In Re DVI, Inc. Securities Litigation
639 F.3d 623
| 3rd Cir. | 2011Background
- Investors in Diagnostic Ventures, Inc. (DVI) allege violations of §10(b) and Rule 10b-5 against multiple defendants, including Deloitte and Clifford Chance.
- DVI was a healthcare finance company whose bankruptcy in 2003 followed disclosures of alleged collateral and accounting irregularities.
- The district court certified a Rule 23(b)(3) class for all defendants except Clifford Chance, relying on the fraud-on-the-market presumption of reliance.
- The court weighed market efficiency factors for DVI stock and its 1997/1998 Notes, finding both markets efficient through event-study evidence.
- Deloitte challenges the market-efficiency finding and argues loss causation must be proved at class certification; Clifford Chance appeals denial of class certification for scheme liability.

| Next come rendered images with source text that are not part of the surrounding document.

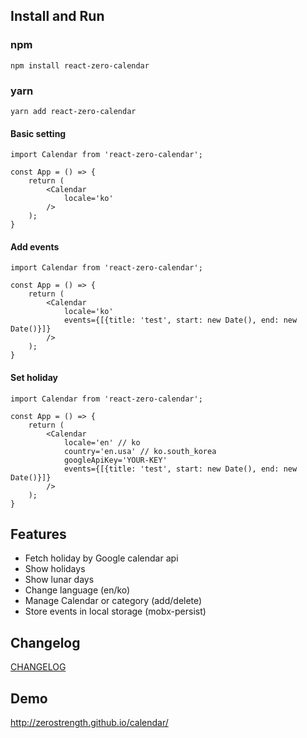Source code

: ## Install and Run

### npm

```
npm install react-zero-calendar
```

### yarn

```
yarn add react-zero-calendar
```

#### Basic setting

```
import Calendar from 'react-zero-calendar';

const App = () => {
    return (
        <Calendar
            locale='ko'
        />
    );
}
```

#### Add events
```
import Calendar from 'react-zero-calendar';

const App = () => {
    return (
        <Calendar
            locale='ko'
            events={[{title: 'test', start: new Date(), end: new Date()}]}
        />
    );
}
```

#### Set holiday
```
import Calendar from 'react-zero-calendar';

const App = () => {
    return (
        <Calendar
            locale='en' // ko
            country='en.usa' // ko.south_korea
            googleApiKey='YOUR-KEY'
            events={[{title: 'test', start: new Date(), end: new Date()}]}
        />
    );
}
```

## Features

- Fetch holiday by Google calendar api
- Show holidays
- Show lunar days
- Change language (en/ko)
- Manage Calendar or category (add/delete)
- Store events in local storage (mobx-persist)

## Changelog

[CHANGELOG](https://github.com/ZeroStrength/calendar/blob/master/CHANGELOG.md)

## Demo

http://zerostrength.github.io/calendar/
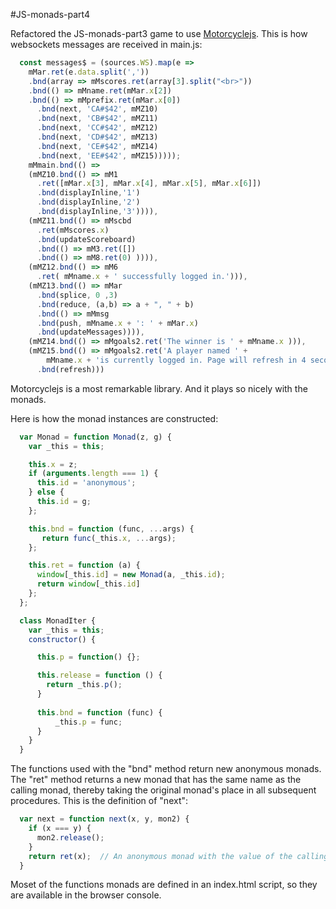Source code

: #JS-monads-part4

Refactored the JS-monads-part3 game to use [Motorcyclejs](https://github.com/motorcyclejs). This is how websockets messages are received in main.js:

```javascript
  const messages$ = (sources.WS).map(e => 
    mMar.ret(e.data.split(','))
    .bnd(array => mMscores.ret(array[3].split("<br>"))
    .bnd(() => mMname.ret(mMar.x[2])
    .bnd(() => mMprefix.ret(mMar.x[0])
      .bnd(next, 'CA#$42', mMZ10)
      .bnd(next, 'CB#$42', mMZ11)
      .bnd(next, 'CC#$42', mMZ12)
      .bnd(next, 'CD#$42', mMZ13)
      .bnd(next, 'CE#$42', mMZ14)
      .bnd(next, 'EE#$42', mMZ15)))));
    mMmain.bnd(() =>
    (mMZ10.bnd(() => mM1
      .ret([mMar.x[3], mMar.x[4], mMar.x[5], mMar.x[6]])
      .bnd(displayInline,'1')
      .bnd(displayInline,'2')
      .bnd(displayInline,'3')))),
    (mMZ11.bnd(() => mMscbd
      .ret(mMscores.x)
      .bnd(updateScoreboard)
      .bnd(() => mM3.ret([])
      .bnd(() => mM8.ret(0) )))),
    (mMZ12.bnd(() => mM6
      .ret( mMname.x + ' successfully logged in.'))),
    (mMZ13.bnd(() => mMar
      .bnd(splice, 0 ,3)
      .bnd(reduce, (a,b) => a + ", " + b)
      .bnd(() => mMmsg
      .bnd(push, mMname.x + ': ' + mMar.x)
      .bnd(updateMessages)))),
    (mMZ14.bnd(() => mMgoals2.ret('The winner is ' + mMname.x ))), 
    (mMZ15.bnd(() => mMgoals2.ret('A player named ' + 
        mMname.x + 'is currently logged in. Page will refresh in 4 seconds.')
      .bnd(refresh)))
```

Motorcyclejs is a most remarkable library. And it plays so nicely with the monads. 

Here is how the monad instances are constructed:

```javascript
  var Monad = function Monad(z, g) {
    var _this = this;

    this.x = z;
    if (arguments.length === 1) {
      this.id = 'anonymous';
    } else {
      this.id = g;
    };

    this.bnd = function (func, ...args) {
       return func(_this.x, ...args);
    };

    this.ret = function (a) {
      window[_this.id] = new Monad(a, _this.id);
      return window[_this.id]
    };
  };          

  class MonadIter {
    var _this = this;                  
    constructor() {

      this.p = function() {};

      this.release = function () {
        return _this.p();
      }
 
      this.bnd = function (func) {
          _this.p = func;
      }
    }
  } 
```
The functions used with the "bnd" method return new anonymous monads. The "ret" method returns a new monad that has the same name as the calling monad, thereby taking the original monad's place in all subsequent procedures. This is the definition of "next":

```javascript
  var next = function next(x, y, mon2) {
    if (x === y) {
      mon2.release();
    }
    return ret(x);  // An anonymous monad with the value of the calling monad.
  } 
```
Moset of the functions monads are defined in an index.html script, so they are available in the browser console.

- The Third Circuit affirms the district court’s rulings on predominance and loss causation framework, and ultimately affirms denial of class certification as to Clifford Chance.
Issues
| Issue | Plaintiff's Argument | Defendant's Argument | Held |
|---|---|---|---|
| Predominance satisfied for fraud-on-the-market claim? | Lead plaintiffs rely on fraud-on-the-market presumption for common proof. | Predominance fails due to lack of common reliance after rebuttals. | Predominance satisfied for Deloitte; rebuttals insufficient to defeat class since market efficiency established. |
| Can rebuttal evidence defeat the fraud-on-the-market presumption at certification? | Presumption should survive unless market impact is shown. | Defendant can defeat reliance with lack of market impact. | Rebuttal showing no market impact can defeat the presumption and cure predominance for the class. |
| Whether Clifford Chance may be certified under §10(b) scheme liability? | Clifford Chance participated in a scheme so liable under 10(b). | Public attribution to Clifford Chance lacking; no reliance propagated to investors. | No class certification against Clifford Chance; attribution requirement not met; remoteness precludes reliance-based class action. |
| Loss causation required at class certification stage? | Loss causation not prerequisite to invoking presumption of reliance. | Loss causation must be established for class before reliance presumed. | Loss causation need not be proven at certification to invoke fraud-on-the-market; rebuttal focused on market impact. |
Key Cases Cited
- Basic Inc. v. Levinson, 485 U.S. 224 (Supreme Court, 1988) (fraud-on-the-market presumption source; market-price reliance)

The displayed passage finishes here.